Problem details >> If a line in the entries below contains "life", copy it.

The records >>
-------------------------

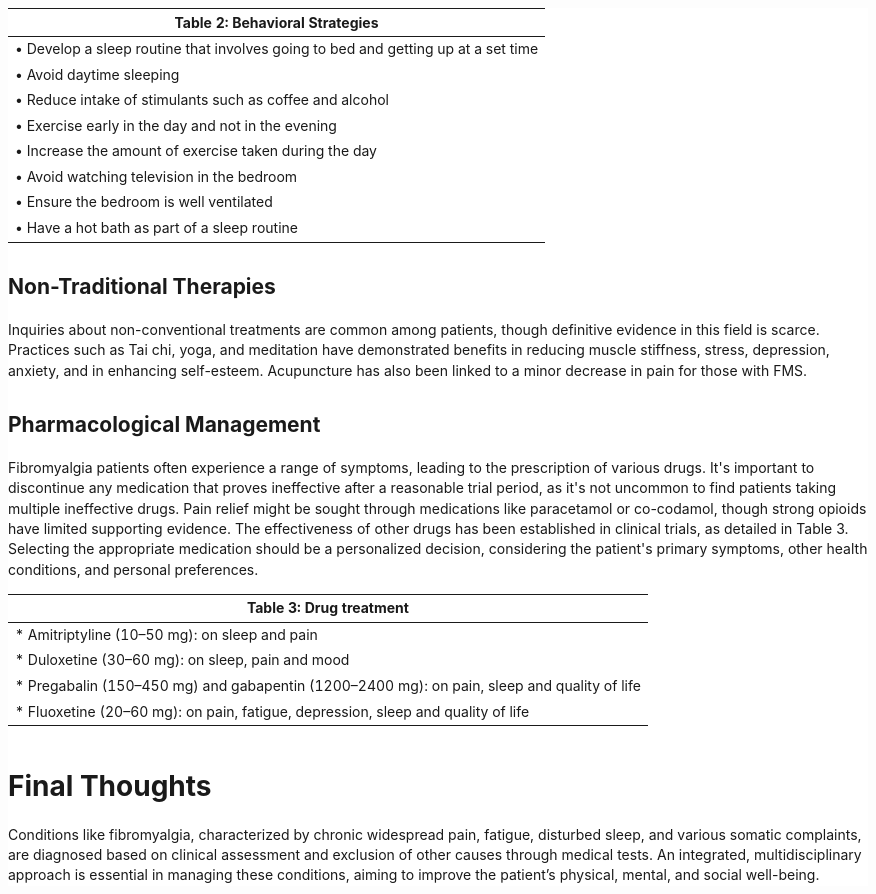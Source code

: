 
|Table 2: Behavioral Strategies|
|---|
|• Develop a sleep routine that involves going to bed and getting up at a set time|
|• Avoid daytime sleeping|
|• Reduce intake of stimulants such as coffee and alcohol|
|• Exercise early in the day and not in the evening|
|• Increase the amount of exercise taken during the day|
|• Avoid watching television in the bedroom|
|• Ensure the bedroom is well ventilated|
|• Have a hot bath as part of a sleep routine|

## Non-Traditional Therapies
Inquiries about non-conventional treatments are common among patients, though definitive evidence in this field is scarce. Practices such as Tai chi, yoga, and meditation have demonstrated benefits in reducing muscle stiffness, stress, depression, anxiety, and in enhancing self-esteem. Acupuncture has also been linked to a minor decrease in pain for those with FMS.

## Pharmacological Management
Fibromyalgia patients often experience a range of symptoms, leading to the prescription of various drugs. It's important to discontinue any medication that proves ineffective after a reasonable trial period, as it's not uncommon to find patients taking multiple ineffective drugs. Pain relief might be sought through medications like paracetamol or co-codamol, though strong opioids have limited supporting evidence. The effectiveness of other drugs has been established in clinical trials, as detailed in Table 3. Selecting the appropriate medication should be a personalized decision, considering the patient's primary symptoms, other health conditions, and personal preferences.



|Table 3: Drug treatment|
|---|
|* Amitriptyline (10–50 mg): on sleep and pain|
|* Duloxetine (30–60 mg): on sleep, pain and mood|
|* Pregabalin (150–450 mg) and gabapentin (1200–2400 mg): on pain, sleep and quality of life|
|* Fluoxetine (20–60 mg): on pain, fatigue, depression, sleep and quality of life|

# Final Thoughts
Conditions like fibromyalgia, characterized by chronic widespread pain, fatigue, disturbed sleep, and various somatic complaints, are diagnosed based on clinical assessment and exclusion of other causes through medical tests. An integrated, multidisciplinary approach is essential in managing these conditions, aiming to improve the patient’s physical, mental, and social well-being.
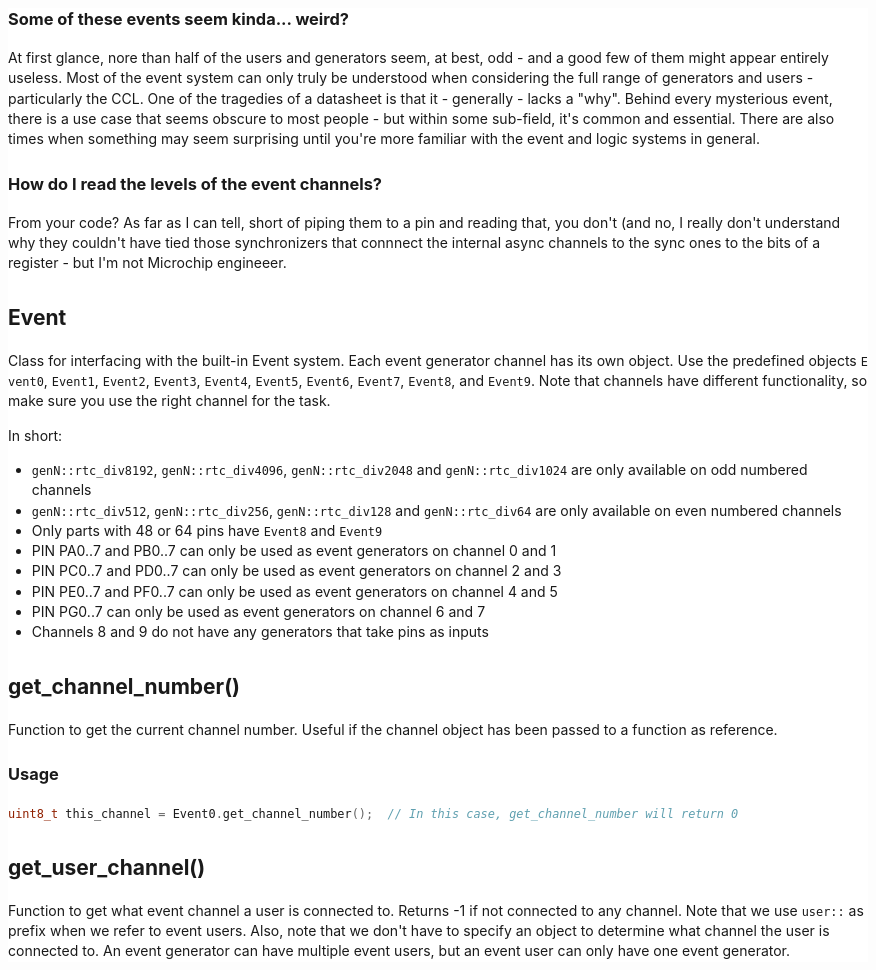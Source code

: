 
### Some of these events seem kinda... weird?
At first glance, nore than half of the users and generators seem, at best, odd - and a good few of them might appear entirely useless. Most of the event system can only truly be understood when considering the full range of generators and users - particularly the CCL. One of the tragedies of a datasheet is that it - generally - lacks a "why". Behind every mysterious event, there is a use case that seems obscure to most people - but within some sub-field, it's common and essential. There are also times when something may seem surprising until you're more familiar with the event and logic systems in general.

### How do I read the levels of the event channels?
From your code? As far as I can tell, short of piping them to a pin and reading that, you don't (and no, I really don't understand why they couldn't have tied those synchronizers that connnect the internal async channels to the sync ones to the bits of a register - but I'm not Microchip engineeer.

## Event
Class for interfacing with the built-in Event system. Each event generator channel has its own object.
Use the predefined objects `Event0`, `Event1`, `Event2`, `Event3`, `Event4`, `Event5`, `Event6`, `Event7`, `Event8`, and `Event9`. Note that channels have different functionality, so make sure you use the right channel for the task.

In short:
* `genN::rtc_div8192`, `genN::rtc_div4096`, `genN::rtc_div2048` and `genN::rtc_div1024` are only available on odd numbered channels
* `genN::rtc_div512`, `genN::rtc_div256`, `genN::rtc_div128` and `genN::rtc_div64` are only available on even numbered channels
* Only parts with 48 or 64 pins have `Event8` and `Event9`
* PIN PA0..7 and PB0..7 can only be used as event generators on channel 0 and 1
* PIN PC0..7 and PD0..7 can only be used as event generators on channel 2 and 3
* PIN PE0..7 and PF0..7 can only be used as event generators on channel 4 and 5
* PIN PG0..7 can only be used as event generators on channel 6 and 7
* Channels 8 and 9 do not have any generators that take pins as inputs

## get_channel_number()
Function to get the current channel number. Useful if the channel object has been passed to a function as reference.

### Usage
``` c++
uint8_t this_channel = Event0.get_channel_number();  // In this case, get_channel_number will return 0
```

## get_user_channel()
Function to get what event channel a user is connected to. Returns -1 if not connected to any channel. Note that we use `user::` as prefix when we refer to event users. Also, note that we don't have to specify an object to determine what channel the user is connected to.
An event generator can have multiple event users, but an event user can only have one event generator.
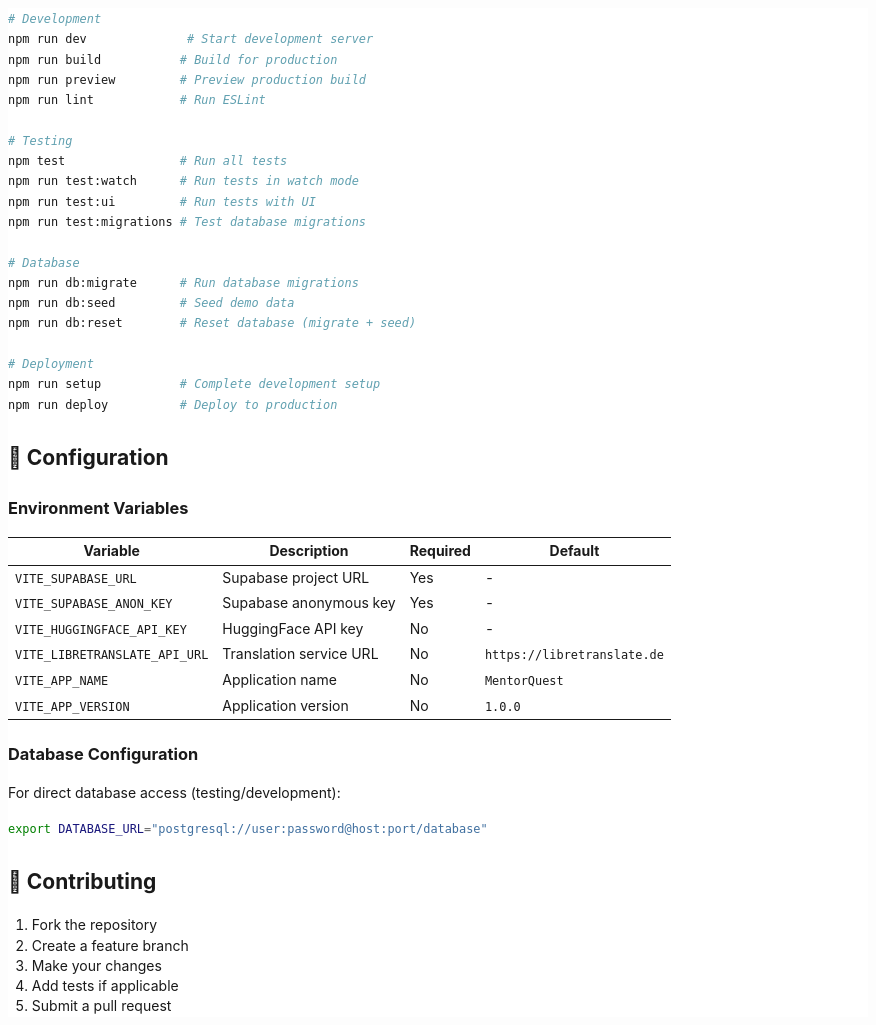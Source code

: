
 ```bash
# Development
npm run dev              # Start development server
npm run build           # Build for production
npm run preview         # Preview production build
npm run lint            # Run ESLint

# Testing
npm test                # Run all tests
npm run test:watch      # Run tests in watch mode
npm run test:ui         # Run tests with UI
npm run test:migrations # Test database migrations

# Database
npm run db:migrate      # Run database migrations
npm run db:seed         # Seed demo data
npm run db:reset        # Reset database (migrate + seed)

# Deployment
npm run setup           # Complete development setup
npm run deploy          # Deploy to production
```

## 🔧 Configuration

### Environment Variables

| Variable | Description | Required | Default |
|----------|-------------|----------|---------|
| `VITE_SUPABASE_URL` | Supabase project URL | Yes | - |
| `VITE_SUPABASE_ANON_KEY` | Supabase anonymous key | Yes | - |
| `VITE_HUGGINGFACE_API_KEY` | HuggingFace API key | No | - |
| `VITE_LIBRETRANSLATE_API_URL` | Translation service URL | No | `https://libretranslate.de` |
| `VITE_APP_NAME` | Application name | No | `MentorQuest` |
| `VITE_APP_VERSION` | Application version | No | `1.0.0` |

### Database Configuration

For direct database access (testing/development):
```bash
export DATABASE_URL="postgresql://user:password@host:port/database"
```

## 🤝 Contributing

1. Fork the repository
2. Create a feature branch
3. Make your changes
4. Add tests if applicable
5. Submit a pull request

-------------------------

Answer to the problem >>
|* Pregabalin (150–450 mg) and gabapentin (1200–2400 mg): on pain, sleep and quality of life|
|* Fluoxetine (20–60 mg): on pain, fatigue, depression, sleep and quality of life|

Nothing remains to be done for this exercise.